When the slope factor kicks in

Cs reduces snow load for steeper warm slippery roofs because snow slides off before it accumulates to the design depth. The cutoff is 30° (about 7/12 pitch) for asphalt shingles and metal roofs.

A 12/12 pitch (45°) gives Cs = (70 − 45) ÷ 40 = 0.625 — meaning the design snow load drops by 37.5% vs a flat roof at the same ground snow. This is why steeper Cape Cod and Tudor roofs survive heavy New England winters with lighter rafters than a 6/12 ranch with the same snow region.

Cold roofs (unheated barns, ski cabins kept at outside temperature when unoccupied) don't get the slope reduction until much steeper angles — 45° instead of 30° — because the snow doesn't soften and slide.

What this number drives in framing

Once you have ps (sloped design load), it gets added to dead load for sizing:

  • Rafter and truss top chord: top chord lumber size scales with span and total load (ps + dead). A 20 ft span at 30 psf snow uses 2×8; at 60 psf it's 2×10.
  • Sheathing thickness: 7/16 in OSB at 24 in OC handles 30-40 psf; bumps to 5/8 in for higher snow.
  • Header sizes over openings: snow load adds to roof load over walls — the header size calculator uses this.
  • Foundation design: total roof load eventually transfers to footings, sized in the engineering stamp.

What pros do differently

Round up at the boundary.If your code official uses 30 psf and the calculator returns 28.5 psf, design for 30. The savings from designing to the calculated number aren't worth the risk of the inspector pulling out a different value mid-build.

Account for drifting on adjacent roofs. ASCE 7 simplified does not handle drift. If your roof has a shed dormer, a stepped second story, or sits next to a taller building, the drift load can be 2-3× the base ps in concentrated areas. Get an engineer for any building with these geometries.

Verify the local pg before ordering trusses. Truss suppliers ask for snow load on the order form. Submitting the wrong number means the trusses ship with the wrong top chord lumber. Cross-check pg with the building department, then submit.

Quick FAQ

Why is roof load less than ground load? Wind scours snow off roofs faster than off open ground.
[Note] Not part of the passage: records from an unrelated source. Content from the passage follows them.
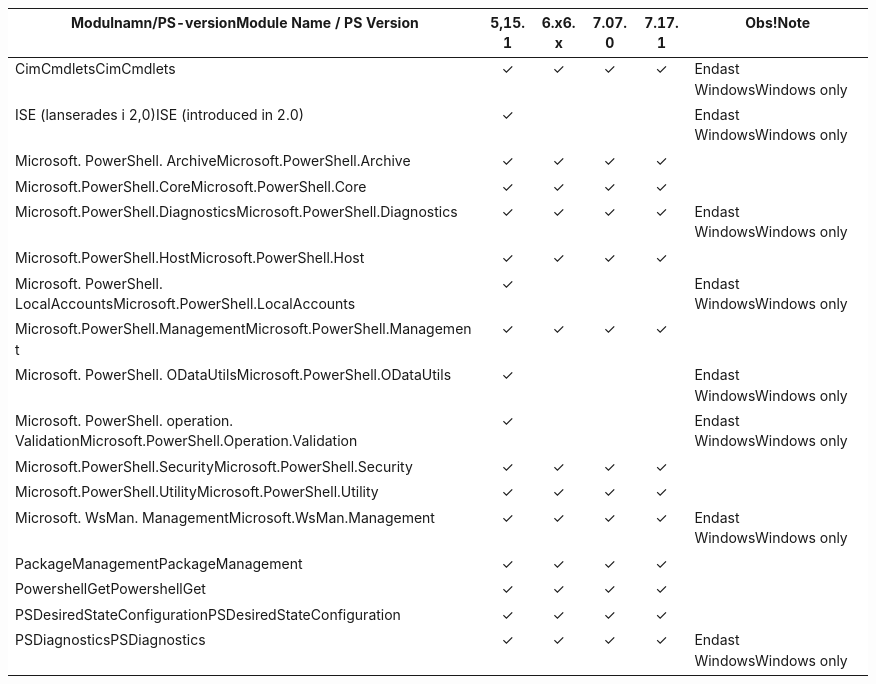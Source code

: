 |         <span data-ttu-id="e4f2d-115">Modulnamn/PS-version</span><span class="sxs-lookup"><span data-stu-id="e4f2d-115">Module Name / PS Version</span></span>          |   <span data-ttu-id="e4f2d-116">5,1</span><span class="sxs-lookup"><span data-stu-id="e4f2d-116">5.1</span></span>   |   <span data-ttu-id="e4f2d-117">6.x</span><span class="sxs-lookup"><span data-stu-id="e4f2d-117">6.x</span></span>   |   <span data-ttu-id="e4f2d-118">7.0</span><span class="sxs-lookup"><span data-stu-id="e4f2d-118">7.0</span></span>   |   <span data-ttu-id="e4f2d-119">7.1</span><span class="sxs-lookup"><span data-stu-id="e4f2d-119">7.1</span></span>   |     <span data-ttu-id="e4f2d-120">Obs!</span><span class="sxs-lookup"><span data-stu-id="e4f2d-120">Note</span></span>     |
| ----------------------------------------- | :-----: | :-----: | :-----: | :-----: | ------------ |
| <span data-ttu-id="e4f2d-121">CimCmdlets</span><span class="sxs-lookup"><span data-stu-id="e4f2d-121">CimCmdlets</span></span>                                | &check; | &check; | &check; | &check; | <span data-ttu-id="e4f2d-122">Endast Windows</span><span class="sxs-lookup"><span data-stu-id="e4f2d-122">Windows only</span></span> |
| <span data-ttu-id="e4f2d-123">ISE (lanserades i 2,0)</span><span class="sxs-lookup"><span data-stu-id="e4f2d-123">ISE (introduced in 2.0)</span></span>                   | &check; |         |         |         | <span data-ttu-id="e4f2d-124">Endast Windows</span><span class="sxs-lookup"><span data-stu-id="e4f2d-124">Windows only</span></span> |
| <span data-ttu-id="e4f2d-125">Microsoft. PowerShell. Archive</span><span class="sxs-lookup"><span data-stu-id="e4f2d-125">Microsoft.PowerShell.Archive</span></span>              | &check; | &check; | &check; | &check; |              |
| <span data-ttu-id="e4f2d-126">Microsoft.PowerShell.Core</span><span class="sxs-lookup"><span data-stu-id="e4f2d-126">Microsoft.PowerShell.Core</span></span>                 | &check; | &check; | &check; | &check; |              |
| <span data-ttu-id="e4f2d-127">Microsoft.PowerShell.Diagnostics</span><span class="sxs-lookup"><span data-stu-id="e4f2d-127">Microsoft.PowerShell.Diagnostics</span></span>          | &check; | &check; | &check; | &check; | <span data-ttu-id="e4f2d-128">Endast Windows</span><span class="sxs-lookup"><span data-stu-id="e4f2d-128">Windows only</span></span> |
| <span data-ttu-id="e4f2d-129">Microsoft.PowerShell.Host</span><span class="sxs-lookup"><span data-stu-id="e4f2d-129">Microsoft.PowerShell.Host</span></span>                 | &check; | &check; | &check; | &check; |              |
| <span data-ttu-id="e4f2d-130">Microsoft. PowerShell. LocalAccounts</span><span class="sxs-lookup"><span data-stu-id="e4f2d-130">Microsoft.PowerShell.LocalAccounts</span></span>        | &check; |         |         |         | <span data-ttu-id="e4f2d-131">Endast Windows</span><span class="sxs-lookup"><span data-stu-id="e4f2d-131">Windows only</span></span> |
| <span data-ttu-id="e4f2d-132">Microsoft.PowerShell.Management</span><span class="sxs-lookup"><span data-stu-id="e4f2d-132">Microsoft.PowerShell.Management</span></span>           | &check; | &check; | &check; | &check; |              |
| <span data-ttu-id="e4f2d-133">Microsoft. PowerShell. ODataUtils</span><span class="sxs-lookup"><span data-stu-id="e4f2d-133">Microsoft.PowerShell.ODataUtils</span></span>           | &check; |         |         |         | <span data-ttu-id="e4f2d-134">Endast Windows</span><span class="sxs-lookup"><span data-stu-id="e4f2d-134">Windows only</span></span> |
| <span data-ttu-id="e4f2d-135">Microsoft. PowerShell. operation. Validation</span><span class="sxs-lookup"><span data-stu-id="e4f2d-135">Microsoft.PowerShell.Operation.Validation</span></span> | &check; |         |         |         | <span data-ttu-id="e4f2d-136">Endast Windows</span><span class="sxs-lookup"><span data-stu-id="e4f2d-136">Windows only</span></span> |
| <span data-ttu-id="e4f2d-137">Microsoft.PowerShell.Security</span><span class="sxs-lookup"><span data-stu-id="e4f2d-137">Microsoft.PowerShell.Security</span></span>             | &check; | &check; | &check; | &check; |              |
| <span data-ttu-id="e4f2d-138">Microsoft.PowerShell.Utility</span><span class="sxs-lookup"><span data-stu-id="e4f2d-138">Microsoft.PowerShell.Utility</span></span>              | &check; | &check; | &check; | &check; |              |
| <span data-ttu-id="e4f2d-139">Microsoft. WsMan. Management</span><span class="sxs-lookup"><span data-stu-id="e4f2d-139">Microsoft.WsMan.Management</span></span>                | &check; | &check; | &check; | &check; | <span data-ttu-id="e4f2d-140">Endast Windows</span><span class="sxs-lookup"><span data-stu-id="e4f2d-140">Windows only</span></span> |
| <span data-ttu-id="e4f2d-141">PackageManagement</span><span class="sxs-lookup"><span data-stu-id="e4f2d-141">PackageManagement</span></span>                         | &check; | &check; | &check; | &check; |              |
| <span data-ttu-id="e4f2d-142">PowershellGet</span><span class="sxs-lookup"><span data-stu-id="e4f2d-142">PowershellGet</span></span>                             | &check; | &check; | &check; | &check; |              |
| <span data-ttu-id="e4f2d-143">PSDesiredStateConfiguration</span><span class="sxs-lookup"><span data-stu-id="e4f2d-143">PSDesiredStateConfiguration</span></span>               | &check; | &check; | &check; | &check; |              |
| <span data-ttu-id="e4f2d-144">PSDiagnostics</span><span class="sxs-lookup"><span data-stu-id="e4f2d-144">PSDiagnostics</span></span>                             | &check; | &check; | &check; | &check; | <span data-ttu-id="e4f2d-145">Endast Windows</span><span class="sxs-lookup"><span data-stu-id="e4f2d-145">Windows only</span></span> |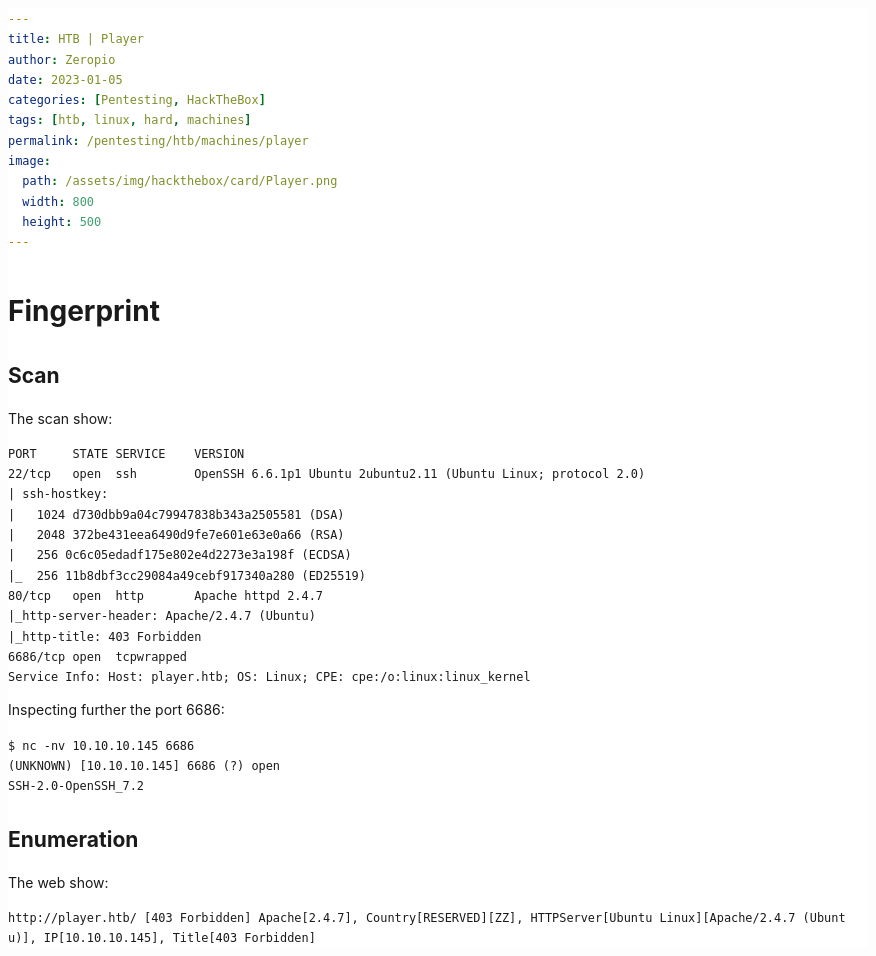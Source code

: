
 ```yaml
---
title: HTB | Player
author: Zeropio
date: 2023-01-05
categories: [Pentesting, HackTheBox]
tags: [htb, linux, hard, machines]
permalink: /pentesting/htb/machines/player
image:
  path: /assets/img/hackthebox/card/Player.png
  width: 800
  height: 500
---
```


# Fingerprint

## Scan

The scan show:

```
PORT     STATE SERVICE    VERSION
22/tcp   open  ssh        OpenSSH 6.6.1p1 Ubuntu 2ubuntu2.11 (Ubuntu Linux; protocol 2.0)
| ssh-hostkey: 
|   1024 d730dbb9a04c79947838b343a2505581 (DSA)
|   2048 372be431eea6490d9fe7e601e63e0a66 (RSA)
|   256 0c6c05edadf175e802e4d2273e3a198f (ECDSA)
|_  256 11b8dbf3cc29084a49cebf917340a280 (ED25519)
80/tcp   open  http       Apache httpd 2.4.7
|_http-server-header: Apache/2.4.7 (Ubuntu)
|_http-title: 403 Forbidden
6686/tcp open  tcpwrapped
Service Info: Host: player.htb; OS: Linux; CPE: cpe:/o:linux:linux_kernel
```

Inspecting further the port 6686:

```console
$ nc -nv 10.10.10.145 6686  
(UNKNOWN) [10.10.10.145] 6686 (?) open
SSH-2.0-OpenSSH_7.2
```

## Enumeration

The web show:

```
http://player.htb/ [403 Forbidden] Apache[2.4.7], Country[RESERVED][ZZ], HTTPServer[Ubuntu Linux][Apache/2.4.7 (Ubuntu)], IP[10.10.10.145], Title[403 Forbidden]
```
Heated roofs melt snow from below. The 0.7 factor and the multipliers account for both.

Do I need to design for snow plus rain?In shallow-pitch regions where rain-on-snow is common, IBC requires a 5 psf rain surcharge on roofs below 1/2 in per ft slope. Above that pitch, water runs off and the surcharge doesn't apply.

What if my old roof is rated lower than the current code? Existing buildings are grandfathered to the code in effect when built. New roofs and additions must meet current ground snow. Re-roofing alone (replacing shingles) does not trigger an upgrade.

Estimate only — not engineered design. The snow load calculator runs the ASCE 7 simplified method for residential roofs. For commercial, drift-prone, or multi-family structures, get a licensed structural engineer to run the full chapter 7 analysis and stamp the design.